# Assignment2 - Supervised Learning flow

# Part 1 - Student details:
* Please write the First Name and last 4 digits of the i.d. for each student. For example:
<pre>Israel 9812</pre>

In [None]:
# student 1: Alina 5247

## Part 2 - Initial Preparations 

In [None]:
# Import necessary libraries
import numpy as np
import pandas as pd
import matplotlib.pyplot as plt
import seaborn as sns

In [None]:
# Suppress warnings for clean output
import warnings
warnings.filterwarnings('ignore')

In [None]:
# Load the datasets
wine_train = pd.read_csv('./wine_train.csv')
wine_test = pd.read_csv('./wine_test.csv')

In [None]:
# First five rows of the training set
print("First five rows of the training set:")
display(wine_train.head())

# First five rows of the test set
print("First five rows of the test set:")
display(wine_test.head())

#### Data Set Charachtiristics 
An overview of the dataset’s structure and contents, highlighting key features and patterns to guide further analysis.

In [None]:
# Check for missing values in training data
print("Missing values in training data:")
print(wine_train.isna().sum())

In [None]:
wine_train.shape

In [None]:
wine_train.info()

In [None]:
# Count Unique Values per Feature
for col in wine_train.columns:
    print(f"{col}: {wine_train[col].nunique()} unique values")

In [None]:
# Check for Duplicate Records
duplicate_rows = wine_train.duplicated().sum()
print(f"Number of duplicate rows: {duplicate_rows}")

#### Summary
* <b>Training and Test Sets:</b> Both sets contain 14 features related to the chemical properties of wines and a target variable indicating the wine class.
* The first five rows show diverse values across features like alcohol, malic acid, ash, and proline.
* Significant range and variation in feature values suggest a rich dataset suitable for modeling.
* No duplicate rows found in the training set, ensuring data uniqueness and integrity.
#### Key Features: 
* <b>Chemical Properties:</b> Features such as alcohol content, malic acid, ash etc.
* <b>Target Variable:</b> The target column classifies the wine into different classes, essential for classification tasks.

## EDA

#### Basic Statistics

In [None]:
# Get basic statistics of the training data
print("Basic statistics of the training data:")
display(wine_train.describe())

In [None]:
# Get basic statistics of the testing data
print("Basic statistics of the testing data:")
display(wine_train.describe())

#### Conclusion
While most features exhibit stable distributions, certain variables like proline and malic acid indicate potential skewness and outliers due to their wide ranges and mean values significantly higher than the median.

#### Class Distribution
A necessary initial check to ensure the target distribution is balanced and appropriate for modeling

In [None]:
# Plot the distribution of the target variable
plt.figure(figsize=(8,6))
sns.countplot(x='target', data=wine_train)
plt.title('Distribution of Wine Classes')
plt.xlabel('Wine Class')
plt.ylabel('Count')
plt.show()

### Features Correlation Matrix
Identifying how features are linearly related to each other

In [None]:
# Exclude 'target' from correlation matrix
features = wine_train.drop('target', axis=1)
corr_matrix = features.corr()

# Generate a mask for the upper triangle
mask = np.triu(np.ones_like(corr_matrix, dtype=bool))

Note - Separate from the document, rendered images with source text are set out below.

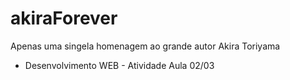 # akiraForever
Apenas uma singela homenagem ao grande autor Akira Toriyama
- Desenvolvimento WEB - Atividade Aula 02/03
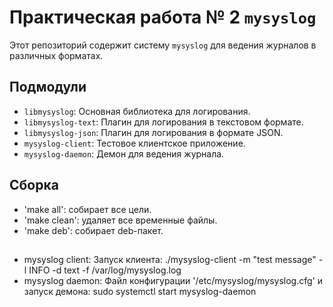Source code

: # Практическая работа № 2 `mysyslog`

Этот репозиторий содержит систему `mysyslog` для ведения журналов в различных форматах.

## Подмодули
- `libmysyslog`: Основная библиотека для логирования.
- `libmysyslog-text`: Плагин для логирования в текстовом формате.
- `libmysyslog-json`: Плагин для логирования в формате JSON.
- `mysyslog-client`: Тестовое клиентское приложение.
- `mysyslog-daemon`: Демон для ведения журнала.

## Сборка
- 'make all': собирает все цели.
- 'make clean': удаляет все временные файлы.
- 'make deb': собирает deb-пакет.

## 
- mysyslog client: Запуск клиента: ./mysyslog-client -m "test message" -l INFO -d text -f /var/log/mysyslog.log
- mysyslog daemon: Файл конфигурации '/etc/mysyslog/mysyslog.cfg' и запуск демона: sudo systemctl start mysyslog-daemon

# Set up the matplotlib figure
plt.figure(figsize=(14, 12))

# Draw the heatmap with the mask 
sns.heatmap(
    corr_matrix,
    mask=mask,
    cmap='coolwarm',
    annot=True,
    fmt='.2f',
    linewidths=0.5,
    cbar_kws={"shrink": .5},
    xticklabels=corr_matrix.columns,
    yticklabels=corr_matrix.columns
)

# Add title and labels
plt.title('Correlation Heatmap')
plt.show()

#### HeatMap Overview:
* High correlation between total_phenols and flavanoids (0.87), indicating redundancy.
* Correlation between od280/od315_of_diluted_wines and flavanoids (0.78) suggests similar information is captured by both features.
* Low correlation features like malic_acid and nonflavanoid_phenols could provide unique information, warranting further investigation.

#### Further Features Analysis

In [None]:
# Set a correlation threshold (e.g., 0.75) to detect highly correlated features
correlation_threshold = 0.75

# Mask the upper triangle to avoid duplicate pairs
mask = np.triu(np.ones_like(corr_matrix, dtype=bool))

# Apply the mask to the correlation matrix
masked_corr_matrix = corr_matrix.mask(mask)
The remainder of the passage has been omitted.